You’re stabilizing people first. Technology second.


Hidden Cost of Drama

Here’s the part nobody wants to talk about.

While you’re solving complicated problems, real life is happening around you.

Someone’s relationship ended. Someone didn’t sleep. Someone is frustrated and carrying it into every interaction.

You’re human. You get five minutes.

Be mad. Be sad. Take a breath.

But unchecked emotion spreads fast inside teams. Gossip. Grousing. Hostility. Eye-rolling. Passive resistance.

It drains energy. It slows decisions. It makes hard work feel heavier than it already is.

And it’s unprofessional — not because feelings are wrong, but because unregulated feelings damage mission performance.

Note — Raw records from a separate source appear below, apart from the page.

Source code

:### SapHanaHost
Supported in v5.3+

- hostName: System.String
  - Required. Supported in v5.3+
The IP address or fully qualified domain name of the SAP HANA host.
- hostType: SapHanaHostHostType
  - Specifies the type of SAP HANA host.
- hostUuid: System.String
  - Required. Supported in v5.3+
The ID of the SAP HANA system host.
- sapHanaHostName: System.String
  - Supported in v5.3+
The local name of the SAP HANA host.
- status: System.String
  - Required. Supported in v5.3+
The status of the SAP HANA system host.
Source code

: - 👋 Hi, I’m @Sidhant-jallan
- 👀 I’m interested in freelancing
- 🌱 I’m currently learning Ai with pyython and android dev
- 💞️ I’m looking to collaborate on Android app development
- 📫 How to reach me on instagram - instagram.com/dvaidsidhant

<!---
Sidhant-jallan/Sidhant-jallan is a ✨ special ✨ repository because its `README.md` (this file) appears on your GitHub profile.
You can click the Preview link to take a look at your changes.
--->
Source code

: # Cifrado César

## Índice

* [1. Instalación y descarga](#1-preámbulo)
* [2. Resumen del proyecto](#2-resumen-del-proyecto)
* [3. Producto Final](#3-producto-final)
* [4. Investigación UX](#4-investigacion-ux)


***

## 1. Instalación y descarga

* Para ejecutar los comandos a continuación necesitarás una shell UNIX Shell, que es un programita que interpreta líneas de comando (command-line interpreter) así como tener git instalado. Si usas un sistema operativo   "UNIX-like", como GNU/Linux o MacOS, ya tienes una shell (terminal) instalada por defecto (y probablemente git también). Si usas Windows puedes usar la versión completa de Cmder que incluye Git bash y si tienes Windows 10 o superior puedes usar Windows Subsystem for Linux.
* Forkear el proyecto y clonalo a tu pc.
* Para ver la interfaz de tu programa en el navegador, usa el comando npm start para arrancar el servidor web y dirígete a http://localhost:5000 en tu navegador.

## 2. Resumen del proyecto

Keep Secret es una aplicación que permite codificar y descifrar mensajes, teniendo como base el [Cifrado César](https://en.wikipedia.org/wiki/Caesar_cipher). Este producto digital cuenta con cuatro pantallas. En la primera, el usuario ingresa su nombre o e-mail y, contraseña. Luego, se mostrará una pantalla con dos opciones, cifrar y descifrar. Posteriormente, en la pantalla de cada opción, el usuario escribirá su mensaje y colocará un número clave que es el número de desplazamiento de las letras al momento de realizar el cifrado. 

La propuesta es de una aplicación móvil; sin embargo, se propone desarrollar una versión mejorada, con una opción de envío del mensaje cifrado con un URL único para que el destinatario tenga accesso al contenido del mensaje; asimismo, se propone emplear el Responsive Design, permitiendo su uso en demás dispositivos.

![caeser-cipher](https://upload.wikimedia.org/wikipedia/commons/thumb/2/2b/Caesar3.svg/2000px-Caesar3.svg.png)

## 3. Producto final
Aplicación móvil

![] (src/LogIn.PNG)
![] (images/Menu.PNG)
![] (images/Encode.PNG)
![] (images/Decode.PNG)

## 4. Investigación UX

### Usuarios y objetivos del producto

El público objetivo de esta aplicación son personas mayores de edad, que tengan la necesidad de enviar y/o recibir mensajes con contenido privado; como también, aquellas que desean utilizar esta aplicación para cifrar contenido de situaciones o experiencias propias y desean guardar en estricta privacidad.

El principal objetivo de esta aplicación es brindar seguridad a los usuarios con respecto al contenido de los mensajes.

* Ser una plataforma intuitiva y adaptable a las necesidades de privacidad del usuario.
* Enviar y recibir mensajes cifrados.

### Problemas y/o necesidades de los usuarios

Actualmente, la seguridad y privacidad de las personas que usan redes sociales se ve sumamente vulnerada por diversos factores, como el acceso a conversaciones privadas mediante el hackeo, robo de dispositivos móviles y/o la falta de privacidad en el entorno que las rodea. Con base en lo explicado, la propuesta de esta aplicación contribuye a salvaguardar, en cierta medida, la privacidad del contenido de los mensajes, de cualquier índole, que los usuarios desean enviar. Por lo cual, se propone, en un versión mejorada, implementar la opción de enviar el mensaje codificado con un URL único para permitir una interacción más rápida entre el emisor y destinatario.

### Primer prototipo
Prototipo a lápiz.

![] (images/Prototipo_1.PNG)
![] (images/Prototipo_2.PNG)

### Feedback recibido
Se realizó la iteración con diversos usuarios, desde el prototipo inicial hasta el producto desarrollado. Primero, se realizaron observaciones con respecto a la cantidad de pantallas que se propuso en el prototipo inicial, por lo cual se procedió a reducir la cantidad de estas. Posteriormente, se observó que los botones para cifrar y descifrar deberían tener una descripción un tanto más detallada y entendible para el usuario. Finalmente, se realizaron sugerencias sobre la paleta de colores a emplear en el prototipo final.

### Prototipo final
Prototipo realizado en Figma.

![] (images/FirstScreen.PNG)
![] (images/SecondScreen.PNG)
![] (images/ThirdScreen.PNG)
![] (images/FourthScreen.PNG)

Attitude Is a Force Multiplier

“Leave your troubles at the door” is easy advice. Reality is messier.

The real skill is regulation.

Shortening the time between reaction and recovery.

Five minutes becomes one. One minute becomes a few seconds.

You stop taking things personally. You stop narrating conflict. You return to the objective.

This is leadership whether you have a title or not.

Because attitude changes velocity.


Mission Over Mood

At Matrixforce — and across the Cyberist movement — the mission is bigger than any single moment.

Helping one billion people with streamlining technology isn’t abstract. At any given time, teams are supporting systems that hold real money, real data, real livelihoods.

Drama is expensive. Focus is leverage.

When people replace complaints with suggestions… When they ask for time off instead of acting out… When they communicate early instead of exploding late…

Everything moves faster.

And the work becomes more fun.


A-Team Lesson

B.A. Baracus was strong. Loud. Emotional. Loyal. But when the plan mattered, he showed up locked in.

That’s the difference.

Not pretending you don’t feel. Choosing when feelings drive.

Because teams don’t win through perfect conditions. They win through controlled energy.

Less noise. More execution.


Closing Thought

The A-Team never waited for life to calm down before moving forward. They moved forward together, inside the chaos.

And when the distractions dropped… When the complaining stopped… When everyone focused on the plan…

The impossible started to look routine.

I love it when a plan comes together. Rule 3 just makes that happen more often.